Our work to end the neglect
DNDi works with public, private, and not-for-profit partners around the world to address the injustice of a lack of effective and patient-friendly treatments for NTDs. Using a bench-to-bedside approach, we collaborate with partners to identify, develop, test, and ensure access to medicines that are safe, effective, and adapted to patients’ needs. We partner with local communities in areas most affected by NTDs, building capacity and sharing resources, so that all people can benefit from the fruits of scientific progress, no matter where they live.
Together with our partners, we are working on over 40 research and development projects, including more than 20 new chemical entities including for several neglected tropical diseases.
Our focus: neglected populations
Neglected tropical diseases impact millions of people worldwide every year – and billions more are at risk. But what does neglected mean? Neglected populations are the people left behind by the profit-driven pharmaceutical R&D system. The diseases that affect these communities get too little attention because the people affected cannot afford the prices that a profit-driven model of pharmaceutical development demands.

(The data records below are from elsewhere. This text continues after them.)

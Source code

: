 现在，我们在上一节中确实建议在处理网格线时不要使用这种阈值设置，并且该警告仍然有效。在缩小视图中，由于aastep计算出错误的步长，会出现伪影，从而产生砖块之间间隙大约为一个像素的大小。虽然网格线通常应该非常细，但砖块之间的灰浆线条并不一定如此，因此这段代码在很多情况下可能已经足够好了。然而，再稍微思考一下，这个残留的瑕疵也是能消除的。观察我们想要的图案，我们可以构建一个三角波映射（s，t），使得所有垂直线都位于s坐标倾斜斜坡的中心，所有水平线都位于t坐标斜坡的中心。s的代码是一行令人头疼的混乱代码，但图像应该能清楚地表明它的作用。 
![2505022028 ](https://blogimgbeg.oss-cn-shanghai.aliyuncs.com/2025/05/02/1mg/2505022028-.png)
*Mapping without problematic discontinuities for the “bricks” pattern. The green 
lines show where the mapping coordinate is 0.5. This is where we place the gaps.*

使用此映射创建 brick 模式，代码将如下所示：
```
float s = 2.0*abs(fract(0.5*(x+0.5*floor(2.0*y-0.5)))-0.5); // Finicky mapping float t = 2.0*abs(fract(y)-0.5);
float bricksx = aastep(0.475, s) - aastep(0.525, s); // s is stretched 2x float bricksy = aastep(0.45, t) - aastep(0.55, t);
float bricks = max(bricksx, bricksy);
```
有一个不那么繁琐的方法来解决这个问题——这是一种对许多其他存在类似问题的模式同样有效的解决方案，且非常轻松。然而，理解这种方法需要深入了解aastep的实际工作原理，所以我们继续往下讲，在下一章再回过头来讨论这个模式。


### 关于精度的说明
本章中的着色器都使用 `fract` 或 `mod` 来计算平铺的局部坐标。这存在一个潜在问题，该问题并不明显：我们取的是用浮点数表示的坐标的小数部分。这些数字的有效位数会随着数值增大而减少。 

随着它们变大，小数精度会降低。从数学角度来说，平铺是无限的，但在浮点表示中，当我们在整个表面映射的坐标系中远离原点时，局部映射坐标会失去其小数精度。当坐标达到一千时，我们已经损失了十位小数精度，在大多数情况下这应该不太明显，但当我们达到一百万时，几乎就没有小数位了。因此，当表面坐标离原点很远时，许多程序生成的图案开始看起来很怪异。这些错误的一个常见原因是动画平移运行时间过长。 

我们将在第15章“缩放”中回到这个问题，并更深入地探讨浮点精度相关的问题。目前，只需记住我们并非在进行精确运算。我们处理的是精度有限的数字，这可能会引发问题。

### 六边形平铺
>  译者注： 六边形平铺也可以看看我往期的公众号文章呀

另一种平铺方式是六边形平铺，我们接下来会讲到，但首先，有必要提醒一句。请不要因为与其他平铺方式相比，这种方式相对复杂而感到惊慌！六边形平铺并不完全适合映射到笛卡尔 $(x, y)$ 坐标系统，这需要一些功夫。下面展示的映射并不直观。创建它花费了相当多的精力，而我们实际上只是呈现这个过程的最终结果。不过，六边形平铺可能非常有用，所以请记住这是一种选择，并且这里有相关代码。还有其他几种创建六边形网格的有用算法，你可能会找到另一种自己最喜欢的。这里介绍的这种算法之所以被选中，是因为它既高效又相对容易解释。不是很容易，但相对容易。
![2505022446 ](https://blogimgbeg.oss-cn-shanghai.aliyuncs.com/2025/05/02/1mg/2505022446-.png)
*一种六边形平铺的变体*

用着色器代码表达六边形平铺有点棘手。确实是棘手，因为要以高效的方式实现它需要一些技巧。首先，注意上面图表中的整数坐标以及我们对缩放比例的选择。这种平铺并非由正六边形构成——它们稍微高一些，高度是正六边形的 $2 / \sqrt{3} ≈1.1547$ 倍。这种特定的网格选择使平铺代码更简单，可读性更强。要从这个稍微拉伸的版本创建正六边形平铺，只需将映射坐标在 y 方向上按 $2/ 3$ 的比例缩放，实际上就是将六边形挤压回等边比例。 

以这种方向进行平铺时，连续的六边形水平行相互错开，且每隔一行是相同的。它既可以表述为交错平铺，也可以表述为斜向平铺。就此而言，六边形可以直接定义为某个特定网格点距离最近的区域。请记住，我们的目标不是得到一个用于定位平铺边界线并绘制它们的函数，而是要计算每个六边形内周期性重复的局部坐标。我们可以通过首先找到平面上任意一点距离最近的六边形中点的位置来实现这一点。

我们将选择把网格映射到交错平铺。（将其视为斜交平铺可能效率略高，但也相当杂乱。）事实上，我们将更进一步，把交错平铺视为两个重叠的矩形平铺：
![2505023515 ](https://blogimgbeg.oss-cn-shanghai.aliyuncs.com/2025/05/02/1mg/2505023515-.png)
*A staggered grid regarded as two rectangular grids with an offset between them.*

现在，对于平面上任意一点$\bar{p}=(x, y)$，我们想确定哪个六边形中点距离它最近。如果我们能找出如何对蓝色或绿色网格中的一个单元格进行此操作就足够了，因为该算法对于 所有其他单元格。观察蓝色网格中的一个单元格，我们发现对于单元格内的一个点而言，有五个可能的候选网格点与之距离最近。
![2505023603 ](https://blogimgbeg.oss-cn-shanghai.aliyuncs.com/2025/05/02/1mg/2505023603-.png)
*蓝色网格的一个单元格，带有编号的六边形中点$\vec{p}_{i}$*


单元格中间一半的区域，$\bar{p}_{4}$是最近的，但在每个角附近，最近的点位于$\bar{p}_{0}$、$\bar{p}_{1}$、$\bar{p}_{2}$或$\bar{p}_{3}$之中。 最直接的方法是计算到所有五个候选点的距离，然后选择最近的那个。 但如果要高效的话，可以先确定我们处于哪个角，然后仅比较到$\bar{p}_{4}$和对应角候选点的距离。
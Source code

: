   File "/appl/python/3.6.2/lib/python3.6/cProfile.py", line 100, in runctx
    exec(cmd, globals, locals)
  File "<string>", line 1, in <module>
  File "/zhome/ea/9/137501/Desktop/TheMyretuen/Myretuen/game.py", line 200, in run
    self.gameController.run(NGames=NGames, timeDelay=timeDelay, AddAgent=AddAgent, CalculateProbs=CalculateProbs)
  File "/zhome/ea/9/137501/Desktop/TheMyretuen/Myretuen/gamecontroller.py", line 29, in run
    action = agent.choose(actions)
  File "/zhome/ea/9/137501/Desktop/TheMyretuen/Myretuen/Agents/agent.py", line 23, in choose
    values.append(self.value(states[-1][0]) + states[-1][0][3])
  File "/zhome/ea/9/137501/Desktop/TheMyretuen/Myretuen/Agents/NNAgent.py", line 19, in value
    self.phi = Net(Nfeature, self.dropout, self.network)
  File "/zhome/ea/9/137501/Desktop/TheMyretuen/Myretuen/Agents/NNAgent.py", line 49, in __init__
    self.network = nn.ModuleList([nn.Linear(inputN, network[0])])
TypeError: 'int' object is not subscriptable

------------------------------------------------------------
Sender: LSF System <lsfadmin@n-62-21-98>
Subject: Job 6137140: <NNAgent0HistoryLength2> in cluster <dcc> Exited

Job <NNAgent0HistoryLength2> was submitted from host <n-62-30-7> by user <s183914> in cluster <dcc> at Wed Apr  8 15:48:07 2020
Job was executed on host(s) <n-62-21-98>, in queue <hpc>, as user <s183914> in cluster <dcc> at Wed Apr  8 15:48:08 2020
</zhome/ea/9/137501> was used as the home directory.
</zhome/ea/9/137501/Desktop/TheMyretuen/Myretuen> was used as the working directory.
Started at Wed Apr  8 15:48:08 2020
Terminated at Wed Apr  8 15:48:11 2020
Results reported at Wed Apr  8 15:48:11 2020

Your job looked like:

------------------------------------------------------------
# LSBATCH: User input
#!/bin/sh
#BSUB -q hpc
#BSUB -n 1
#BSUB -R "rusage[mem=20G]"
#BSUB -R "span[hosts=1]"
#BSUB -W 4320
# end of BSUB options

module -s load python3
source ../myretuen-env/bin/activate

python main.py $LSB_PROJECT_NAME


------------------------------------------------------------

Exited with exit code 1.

Founded in 2003, DNDi works to address this injustice by working in partnership with communities, governments, the pharmaceutical industry, non-profit organizations, universities and healthcare providers. Over the past 20 years, we have shown that this collaborative approach to developing essential medicines at lower cost, without compromising on quality, safety, and efficacy, is effective in both improving treatment with existing drugs and developing new ones for the treatment of neglected diseases.
The economic impact of neglected tropical diseases
Closely tied to poverty, NTDs are often the result of poor living conditions and socioeconomic deprivation, including a lack of access to diagnostics, healthcare, and preventative and curative treatment.
At the same time, NTDs are a major factor locking people and families into poverty. Those diseases that are not fatal often result in long-term morbidity, disability, disfigurement, stigmatization, and loss of earnings, perpetuating the cycle of poverty.
The investment case for adequately addressing neglected tropical diseases is strong. Adequate investment in developing safe and effective treatments for NTDs is urgently needed to save lives and livelihoods – and to end the cycle of poverty perpetuated by diseases that, with the right tools, are both treatable and preventable.
NTDs and the Sustainable Development Goals
Addressing the problem of NTDs is critical to achieving the targets of the Sustainable Development Goals (SDGs). The elimination of NTDs is embedded in the SDGs for 2030 under Goal 3: to ensure healthy lives and promote well-being for all at all ages, and specifically target 3.3: to end the epidemics of AIDS, tuberculosis, malaria, and neglected tropical diseases; and combat hepatitis, waterborne diseases, and other communicable diseases by 2030.
NTDs in an era of climate change
Our work today is more important than ever. The WHO has warned that the climate crisis could undo half a century of global health progress as diseases once restricted by lower temperatures become more prevalent and widespread – including NTDs such as dengue, leishmaniasis, sleeping sickness, and river blindness. Responding to the evolving impact of climate change on disease transmission and prevalence is critical to meeting the current and future needs of the world’s most vulnerable populations.
DNDi’s progress towards eliminating NTDs
To date, we have forged partnerships to deliver 13 new treatments for neglected populations, including 8 new treatments for neglected tropical diseases.